◆ **REQUIREMENT**:
Line by line, transcribe the material shown below exactly.

-- SOURCE INFORMATION follows --

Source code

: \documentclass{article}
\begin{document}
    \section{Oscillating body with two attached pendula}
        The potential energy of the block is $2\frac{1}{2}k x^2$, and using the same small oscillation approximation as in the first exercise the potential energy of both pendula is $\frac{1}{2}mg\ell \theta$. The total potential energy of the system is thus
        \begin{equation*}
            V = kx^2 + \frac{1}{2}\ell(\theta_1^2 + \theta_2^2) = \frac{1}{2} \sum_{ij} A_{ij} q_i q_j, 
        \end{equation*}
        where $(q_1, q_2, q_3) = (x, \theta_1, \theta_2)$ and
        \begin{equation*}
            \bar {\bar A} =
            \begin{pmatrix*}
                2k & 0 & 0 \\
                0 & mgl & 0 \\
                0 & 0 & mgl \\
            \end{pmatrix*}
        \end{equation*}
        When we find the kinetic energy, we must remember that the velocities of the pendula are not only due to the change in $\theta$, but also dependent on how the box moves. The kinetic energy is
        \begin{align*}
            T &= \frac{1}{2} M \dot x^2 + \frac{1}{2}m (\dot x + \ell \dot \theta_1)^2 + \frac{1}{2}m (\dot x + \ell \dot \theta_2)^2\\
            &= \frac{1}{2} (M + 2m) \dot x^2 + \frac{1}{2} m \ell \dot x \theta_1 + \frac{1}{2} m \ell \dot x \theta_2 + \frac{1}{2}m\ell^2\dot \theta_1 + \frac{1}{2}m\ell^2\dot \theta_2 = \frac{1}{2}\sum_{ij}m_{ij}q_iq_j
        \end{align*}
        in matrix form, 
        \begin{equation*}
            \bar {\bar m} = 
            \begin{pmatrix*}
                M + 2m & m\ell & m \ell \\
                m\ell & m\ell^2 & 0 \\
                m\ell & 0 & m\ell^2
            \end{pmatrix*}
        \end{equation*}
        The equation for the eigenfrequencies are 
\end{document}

-- SOURCE INFORMATION concluded --

◆ **TASK RESPONSE**:
Source code

: \documentclass{article}
\begin{document}
    \section{Oscillating body with two attached pendula}
        The potential energy of the block is $2\frac{1}{2}k x^2$, and using the same small oscillation approximation as in the first exercise the potential energy of both pendula is $\frac{1}{2}mg\ell \theta$. The total potential energy of the system is thus
        \begin{equation*}
            V = kx^2 + \frac{1}{2}\ell(\theta_1^2 + \theta_2^2) = \frac{1}{2} \sum_{ij} A_{ij} q_i q_j, 
        \end{equation*}
        where $(q_1, q_2, q_3) = (x, \theta_1, \theta_2)$ and
        \begin{equation*}
            \bar {\bar A} =
            \begin{pmatrix*}
                2k & 0 & 0 \\
                0 & mgl & 0 \\
                0 & 0 & mgl \\
            \end{pmatrix*}
        \end{equation*}
        When we find the kinetic energy, we must remember that the velocities of the pendula are not only due to the change in $\theta$, but also dependent on how the box moves. The kinetic energy is
        \begin{align*}
            T &= \frac{1}{2} M \dot x^2 + \frac{1}{2}m (\dot x + \ell \dot \theta_1)^2 + \frac{1}{2}m (\dot x + \ell \dot \theta_2)^2\\
            &= \frac{1}{2} (M + 2m) \dot x^2 + \frac{1}{2} m \ell \dot x \theta_1 + \frac{1}{2} m \ell \dot x \theta_2 + \frac{1}{2}m\ell^2\dot \theta_1 + \frac{1}{2}m\ell^2\dot \theta_2 = \frac{1}{2}\sum_{ij}m_{ij}q_iq_j
        \end{align*}
        in matrix form, 
        \begin{equation*}
            \bar {\bar m} = 
            \begin{pmatrix*}
                M + 2m & m\ell & m \ell \\
                m\ell & m\ell^2 & 0 \\
                m\ell & 0 & m\ell^2
            \end{pmatrix*}
        \end{equation*}
        The equation for the eigenfrequencies are 
\end{document}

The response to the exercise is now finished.